One implementation detail is worth naming because it is what makes the actor update differentiable. The policy does not output an action directly, it outputs the mean and spread of a Gaussian, and the action is formed by drawing a noise sample \( \epsilon \) and computing \( a = \tanh(\mu_\phi(s) + \sigma_\phi(s)\,\epsilon) \), the reparameterization trick that pushes the randomness into \( \epsilon \) so the gradient can flow through \( \mu \) and \( \sigma \). The \( \tanh \) squashes the action into a bounded range, which matters for continuous control where torques and velocities have limits, and it costs a small correction term in the log-probability to account for the squashing, but the upshot is that the actor can be trained by ordinary backpropagation through the critic.

A last small thing that is easy to forget: the stochastic policy is for training. When you actually deploy the agent and want its best behavior, you stop sampling and act on the mean of the policy, the deterministic center of the distribution, because the randomness was scaffolding for exploration and learning, not something you want injected into performance once the learning is done.

Where SAC pulls ahead of PPO

It is worth setting SAC against PPO, the other workhorse of continuous control, because the contrast sharpens what each is for. The first and biggest difference is the one this whole post has been circling: SAC is off-policy and reuses its buffer, while PPO is on-policy and needs fresh data for every update, so SAC is markedly more sample-efficient and pulls ahead whenever generating new experience is slow or expensive, which is most of the time outside a fast simulator.

The second is exploration.

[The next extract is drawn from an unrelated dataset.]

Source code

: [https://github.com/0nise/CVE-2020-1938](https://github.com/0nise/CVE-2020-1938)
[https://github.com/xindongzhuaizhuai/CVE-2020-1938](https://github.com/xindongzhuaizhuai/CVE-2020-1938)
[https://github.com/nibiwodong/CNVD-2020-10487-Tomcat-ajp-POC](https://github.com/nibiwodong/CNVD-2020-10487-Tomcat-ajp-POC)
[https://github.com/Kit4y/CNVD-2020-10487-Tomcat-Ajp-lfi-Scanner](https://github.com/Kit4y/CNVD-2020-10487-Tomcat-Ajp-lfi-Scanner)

PPO does carry an entropy bonus, but it is a small regularizing nudge tacked onto the side of the objective, whereas in SAC entropy is written into the heart of what the agent is optimizing and the temperature controlling it is tuned automatically as learning progresses. That makes SAC the stronger explorer in complicated environments where the agent really does need to try a wide spread of actions before the good ones become clear, and it means SAC adapts its own exploration over training in a way PPO has no built-in mechanism to match. The twin critics and their clipped minimum add a stability against overestimation that PPO, leaning on a single value baseline, handles less directly, and in genuinely continuous action spaces the squashed stochastic policy tends to be the better-fitted tool.

None of this makes PPO the wrong choice, and it would be dishonest to pretend otherwise. PPO has fewer moving parts, no second critic, no temperature to tune, no buffer to manage, and that simplicity buys a reliability that is genuinely valuable, especially when you can throw a massive parallel simulator at it and data is effectively free. SAC is the algorithm to reach for when each sample is precious and the exploration problem is hard, and PPO is the one to reach for when samples are cheap and you would rather not babysit a more elaborate machine. The maximum-entropy framing is what earns SAC its edge on the first kind of problem, and it is the same edge whether you read it as better exploration, steadier critics, or a buffer kept full of varied data.

What’s next

The PPO technical explanation I have been promising is the natural companion to this one, since the two algorithms answer the same question with opposite instincts about how to treat their data. After that the plan is still the Hindi-English translator series, with its own posts on RoPE, beam search and the transformer, and a write-up of the HuggingFace small-models hackathon.

  1. The closed form drops out of the order statistics, the mirror image of the maximum used in the Double DQN post. For two independent draws on \( [0, 1] \) the minimum has cumulative distribution \( 1 - (1 - x)^2 \) and density \( 2(1 - x) \), so its mean is \( \int_0^1 x\cdot 2(1 - x)\,dx = 1/3 \). Rescaling that uniform onto \( [-c, c] \) by \( \epsilon = 2c\,u - c \) gives \( \mathbb{E}[\min] = 2c\cdot\frac{1}{3} - c = -c/3 \).